O Papa tornou-se graças aos media uma
das personagens mais marcantes do mundo contemporâneo,
referência para muitos, crentes e não crentes,
em muitas áreas da vida e realidade humanas. Pelos
media o Papa chegou a todos e a cada um. Da maneira
como soube lidar com os media, na intensidade
e no alcance destes, têm muito a aprender todos
os que querem e devem agir publicamente.
Diz-se que os media são extensões
do homem, mas essa é uma visão curta.

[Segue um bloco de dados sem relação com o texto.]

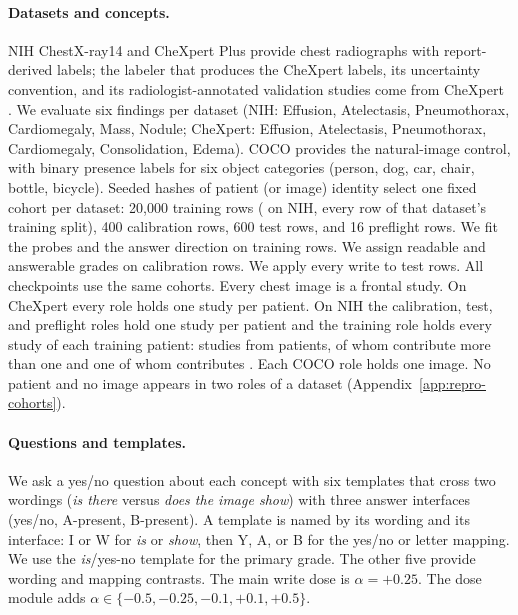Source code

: \paragraph{Datasets and concepts.}
NIH ChestX-ray14 \citep{wang2017chestxray} and CheXpert Plus \citep{chambon2024chexpertplus} provide chest radiographs with report-derived labels; the labeler that produces the CheXpert labels, its uncertainty convention, and its radiologist-annotated validation studies come from CheXpert \citep{irvin2019chexpert}. We evaluate six findings per dataset (NIH: Effusion, Atelectasis, Pneumothorax, Cardiomegaly, Mass, Nodule; CheXpert: Effusion, Atelectasis, Pneumothorax, Cardiomegaly, Consolidation, Edema). COCO \citep{lin2014coco} provides the natural-image control, with binary presence labels for six object categories (person, dog, car, chair, bottle, bicycle). Seeded hashes of patient (or image) identity select one fixed cohort per dataset: 20{,}000 training rows (\cfCohortNihTrainRows{} on NIH, every row of that dataset's training split), 400 calibration rows, 600 test rows, and 16 preflight rows. We fit the probes and the answer direction on training rows. We assign readable and answerable grades on calibration rows. We apply every write to test rows. All checkpoints use the same cohorts. Every chest image is a frontal study. On CheXpert every role holds one study per patient. On NIH the calibration, test, and preflight roles hold one study per patient and the training role holds every study of each training patient: \cfCohortNihTrainRows{} studies from \cfCohortNihTrainUnits{} patients, \cfCohortNihTrainMulti{} of whom contribute more than one and one of whom contributes \cfCohortNihTrainMax{}. Each COCO role holds one image. No patient and no image appears in two roles of a dataset (Appendix~\ref{app:repro-cohorts}).

\paragraph{Questions and templates.}
We ask a yes/no question about each concept with six templates that cross two wordings (\emph{is there} versus \emph{does the image show}) with three answer interfaces (yes/no, A-present, B-present). A template is named by its wording and its interface: I or W for \emph{is} or \emph{show}, then Y, A, or B for the yes/no or letter mapping. We use the \emph{is}/yes-no template for the primary grade. The other five provide wording and mapping contrasts. The main write dose is $\alpha=+0.25$. The dose module adds $\alpha\in\{-0.5,-0.25,-0.1,+0.1,+0.5\}$.

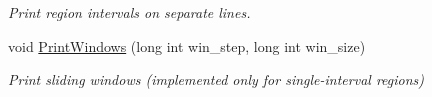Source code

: \begin{DoxyCompactItemize}
\begin{DoxyCompactList}\small\item\em Print region intervals on separate lines. \end{DoxyCompactList}\item 
\hypertarget{classGenomicRegionGFF_a3815f1b27aef231a674c527e11f25880}{
void \hyperlink{classGenomicRegionGFF_a3815f1b27aef231a674c527e11f25880}{PrintWindows} (long int win\_\-step, long int win\_\-size)}
\label{classGenomicRegionGFF_a3815f1b27aef231a674c527e11f25880}

\begin{DoxyCompactList}\small\item\em Print sliding windows (implemented only for single-\/interval regions) \end{DoxyCompactList}\end{DoxyCompactItemize}
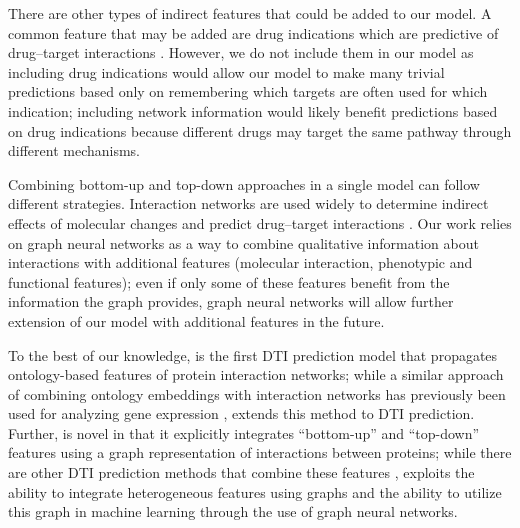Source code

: \documentclass{bioinfo}
\renewcommand{\cite}{\citep}
\begin{document}
There are other types of indirect features that could be added to our
model. A common feature that may be added are drug indications which
are predictive of drug--target interactions \cite{Gottlieb2011}.
However, we do not include them in our model as including drug
indications would allow our model to make many trivial predictions
based only on remembering which targets are often used for which
indication; including network information would likely benefit
predictions based on drug indications because different drugs may
target the same pathway through different mechanisms.

Combining bottom-up and top-down approaches in a single model can
follow different strategies. Interaction networks are used widely to
determine indirect effects of molecular changes and predict
drug--target interactions \cite{LotfiShahreza2017}. Our work relies on
graph neural networks as a way to combine qualitative information
about interactions with additional features (molecular interaction,
phenotypic and functional features); even if only some of these
features benefit from the information the graph provides, graph neural
networks will allow further extension of our model with additional
features in the future.

To the best of our knowledge, \name{} is the first DTI prediction
model that propagates ontology-based features of protein interaction
networks; while a similar approach of combining ontology embeddings
with interaction networks has previously been used for analyzing gene
expression \cite{Trebacz2020}, \name{} extends this method to DTI
prediction. Further, \name{} is novel in that it explicitly integrates
``bottom-up'' and ``top-down'' features using a graph representation
of interactions between proteins; while there are other DTI prediction
methods that combine these features \cite{Gottlieb2011}, \name{}
exploits the ability to integrate heterogeneous features using graphs
and the ability to utilize this graph in machine learning through the
use of graph neural networks.




\end{document}

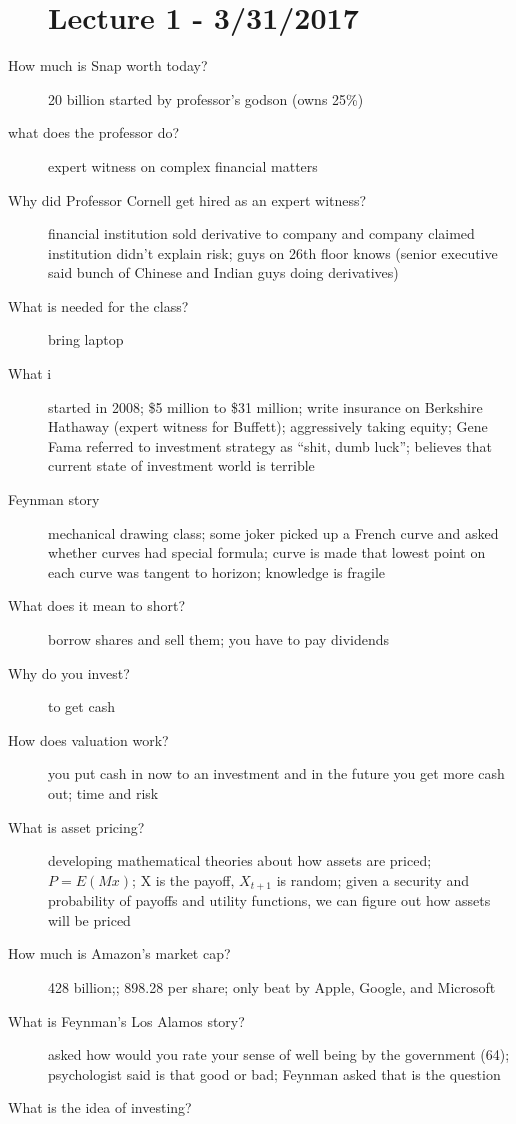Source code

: \documentclass[11pt]{article}
\begin{document}
\begin{description}
\section{Lecture 1 - 3/31/2017}
\item[How much is Snap worth today?]
  20 billion
  started by professor's godson (owns 25\%)
\item[what does the professor do?]
  expert witness on complex financial matters
\item[Why did Professor Cornell get hired as an expert witness?]
  financial institution sold derivative to company and company claimed institution didn't explain risk;
  guys on 26th floor knows (senior executive said bunch of Chinese and Indian guys doing derivatives)
\item[What is needed for the class?]
  bring laptop
\item[What i]
  started in 2008;
  \$5 million to \$31 million;
  write insurance on Berkshire Hathaway (expert witness for Buffett);
  aggressively taking equity;
  Gene Fama referred to investment strategy as ``shit, dumb luck'';
  believes that current state of investment world is terrible
\item[Feynman story]
  mechanical drawing class;
  some joker picked up a French curve and asked whether curves had special formula;
  curve is made that lowest point on each curve was tangent to horizon;
  knowledge is fragile
\item[What does it mean to short?]
  borrow shares and sell them;
  you have to pay dividends
\item[Why do you invest?]
  to get cash
\item[How does valuation work?]
  you put cash in now to an investment and in the future you get more cash out;
  time and risk
\item[What is asset pricing?]
  developing mathematical theories about how assets are priced;
  $P = E(Mx)$;
  X is  the payoff, $X_{t+1}$ is random;
  given a security and probability of payoffs and utility functions, we can figure out how assets will be priced
\item[How much is Amazon's market cap?]
  428 billion;; 898.28 per share;
  only beat by Apple, Google, and Microsoft
\item[What is Feynman's Los Alamos story?]
  asked how would you rate your sense of well being by the government (64);
  psychologist said is that good or bad;
  Feynman asked that is the question
\item[What is the idea of investing?]

\end{description}
\end{document}
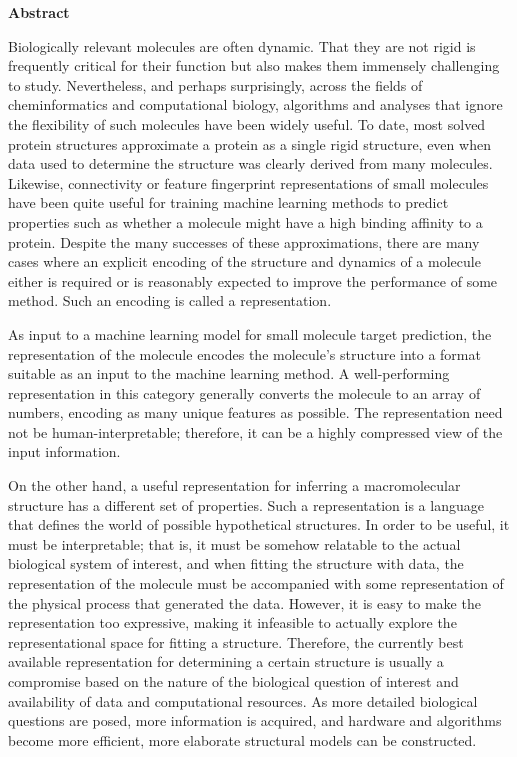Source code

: \clearpage

\begin{center}
	\makeatletter
	{\Large \textbf{\@title}}

	\@author

	\makeatother

	\vspace{1cm}
	\textbf{Abstract}
\end{center}

Biologically relevant molecules are often dynamic.
That they are not rigid is frequently critical for their function but also makes them immensely challenging to study.
Nevertheless, and perhaps surprisingly, across the fields of cheminformatics and computational biology, algorithms and analyses that ignore the flexibility of such molecules have been widely useful.
To date, most solved protein structures approximate a protein as a single rigid structure, even when data used to determine the structure was clearly derived from many molecules.
Likewise, connectivity or feature fingerprint representations of small molecules have been quite useful for training machine learning methods to predict properties such as whether a molecule might have a high binding affinity to a protein.
Despite the many successes of these approximations, there are many cases where an explicit encoding of the structure and dynamics of a molecule either is required or is reasonably expected to improve the performance of some method.
Such an encoding is called a representation.

As input to a machine learning model for small molecule target prediction, the representation of the molecule encodes the molecule's structure into a format suitable as an input to the machine learning method.
A well-performing representation in this category generally converts the molecule to an array of numbers, encoding as many unique features as possible.
The representation need not be human-interpretable; therefore, it can be a highly compressed view of the input information.

On the other hand, a useful representation for inferring a macromolecular structure has a different set of properties.
Such a representation is a language that defines the world of possible hypothetical structures.
In order to be useful, it must be interpretable; that is, it must be somehow relatable to the actual biological system of interest, and when fitting the structure with data, the representation of the molecule must be accompanied with some representation of the physical process that generated the data.
However, it is easy to make the representation too expressive, making it infeasible to actually explore the representational space for fitting a structure.
Therefore, the currently best available representation for determining a certain structure is usually a compromise based on the nature of the biological question of interest and availability of data and computational resources.
As more detailed biological questions are posed, more information is acquired, and hardware and algorithms become more efficient, more elaborate structural models can be constructed.

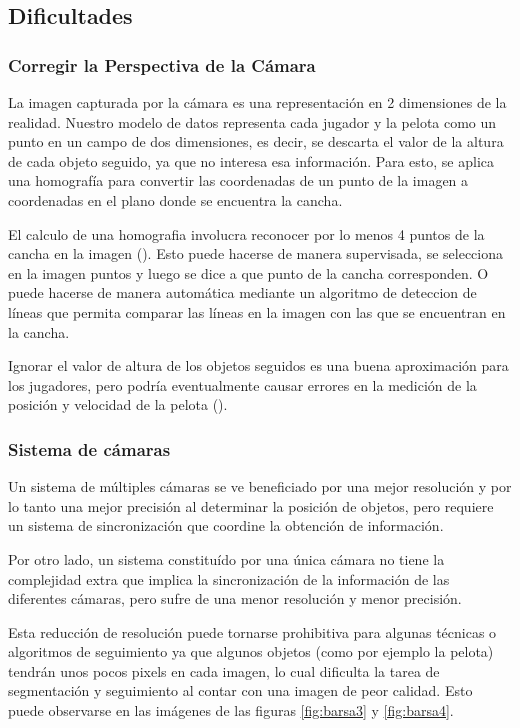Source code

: \subsection{Dificultades}

\subsubsection{Corregir la Perspectiva de la Cámara}

La imagen capturada por la cámara es una representación en 2 dimensiones de
la realidad. Nuestro modelo de datos representa cada jugador y la pelota
como un punto en un campo de dos dimensiones, es decir, se descarta el valor
de la altura de cada objeto seguido, ya que no interesa esa información.
Para esto, se aplica una homografía para convertir las coordenadas de un punto de
la imagen a coordenadas en el plano donde se encuentra la cancha.

El calculo de una homografia involucra reconocer por lo menos 4 puntos de la cancha
en la imagen (\cite{homography-estimation}). Esto puede hacerse de manera supervisada, se selecciona en la imagen
puntos y luego se dice a que punto de la cancha corresponden. O puede hacerse de
manera automática mediante un algoritmo de deteccion de líneas que permita
comparar las líneas en la imagen con las que se encuentran en la cancha.

Ignorar el valor de altura de los objetos seguidos es una buena aproximación
para los jugadores, pero podría eventualmente causar errores en la medición de
la posición y velocidad de la pelota (\cite{Liu20061146}).

\subsubsection{Sistema de cámaras}

Un sistema de múltiples cámaras se ve beneficiado por una mejor resolución y
por lo tanto una mejor precisión al determinar la posición de objetos, pero
requiere un sistema de sincronización que coordine la obtención de información.

Por otro lado, un sistema constituído por una única cámara no tiene la
complejidad extra que implica la sincronización de la información de las
diferentes cámaras, pero sufre de una menor resolución y menor precisión.

Esta reducción de resolución puede tornarse prohibitiva para algunas técnicas o
algoritmos de seguimiento ya que algunos objetos (como por ejemplo la pelota)
tendrán unos pocos pixels en cada imagen, lo cual dificulta la tarea de
segmentación y seguimiento al contar con una imagen de peor calidad.  Esto
puede observarse en las imágenes de las figuras \ref{fig:barsa3} y
\ref{fig:barsa4}.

Mais
do que simples extensões do homem os media
têm hoje uma vida própria que os torna mais
actores do que intermediários. Usar os media
tem o reverso da medalha que é ser usado pelos
media. E muitas vezes acontece isso. Começa-se
por usar os media para se acabar por ser usado
pelos media, numa lógica de consumo e
de esgotamento de imagem. Karol Wojtila compreendeu a
natureza dos media, respeitando-os na autonomia
e na lógica própria de funcionamento, mas
também não permitindo que fosse objecto
em vez de sujeito no processo comunicacional. O homo
mediaticus que João Paulo II foi é
certamente figurino a copiar no futuro.